━━━ Records for this exercise ━━━
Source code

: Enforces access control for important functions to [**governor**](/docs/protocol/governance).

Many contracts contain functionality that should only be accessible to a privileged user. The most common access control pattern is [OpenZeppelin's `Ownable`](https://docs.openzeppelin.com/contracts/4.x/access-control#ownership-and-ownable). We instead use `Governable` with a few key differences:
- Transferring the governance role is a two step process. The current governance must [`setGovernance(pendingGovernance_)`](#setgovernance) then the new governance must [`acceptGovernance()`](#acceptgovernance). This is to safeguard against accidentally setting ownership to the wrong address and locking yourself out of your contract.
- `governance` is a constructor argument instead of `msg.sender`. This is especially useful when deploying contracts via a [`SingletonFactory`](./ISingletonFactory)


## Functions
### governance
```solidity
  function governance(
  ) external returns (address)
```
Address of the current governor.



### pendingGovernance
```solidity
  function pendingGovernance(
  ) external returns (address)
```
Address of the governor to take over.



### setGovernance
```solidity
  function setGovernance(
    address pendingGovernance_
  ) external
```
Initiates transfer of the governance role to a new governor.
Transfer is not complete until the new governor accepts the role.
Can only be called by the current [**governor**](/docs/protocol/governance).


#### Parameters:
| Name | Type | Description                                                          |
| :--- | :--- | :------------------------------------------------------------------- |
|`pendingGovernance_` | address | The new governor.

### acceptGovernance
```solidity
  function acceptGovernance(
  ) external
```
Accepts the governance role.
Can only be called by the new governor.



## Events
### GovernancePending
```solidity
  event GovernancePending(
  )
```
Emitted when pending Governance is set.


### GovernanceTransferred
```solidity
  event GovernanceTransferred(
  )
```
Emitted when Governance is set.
━━━
__Activity__:
Write out the data once more, word for word.

__Answer below__:
Source code

: Enforces access control for important functions to [**governor**](/docs/protocol/governance).

Many contracts contain functionality that should only be accessible to a privileged user. The most common access control pattern is [OpenZeppelin's `Ownable`](https://docs.openzeppelin.com/contracts/4.x/access-control#ownership-and-ownable). We instead use `Governable` with a few key differences:
- Transferring the governance role is a two step process. The current governance must [`setGovernance(pendingGovernance_)`](#setgovernance) then the new governance must [`acceptGovernance()`](#acceptgovernance). This is to safeguard against accidentally setting ownership to the wrong address and locking yourself out of your contract.
- `governance` is a constructor argument instead of `msg.sender`. This is especially useful when deploying contracts via a [`SingletonFactory`](./ISingletonFactory)


## Functions
### governance
```solidity
  function governance(
  ) external returns (address)
```
Address of the current governor.



### pendingGovernance
```solidity
  function pendingGovernance(
  ) external returns (address)
```
Address of the governor to take over.



### setGovernance
```solidity
  function setGovernance(
    address pendingGovernance_
  ) external
```
Initiates transfer of the governance role to a new governor.
Transfer is not complete until the new governor accepts the role.
Can only be called by the current [**governor**](/docs/protocol/governance).


#### Parameters:
| Name | Type | Description                                                          |
| :--- | :--- | :------------------------------------------------------------------- |
|`pendingGovernance_` | address | The new governor.

### acceptGovernance
```solidity
  function acceptGovernance(
  ) external
```
Accepts the governance role.
Can only be called by the new governor.



## Events
### GovernancePending
```solidity
  event GovernancePending(
  )
```
Emitted when pending Governance is set.


### GovernanceTransferred
```solidity
  event GovernanceTransferred(
  )
```
Emitted when Governance is set.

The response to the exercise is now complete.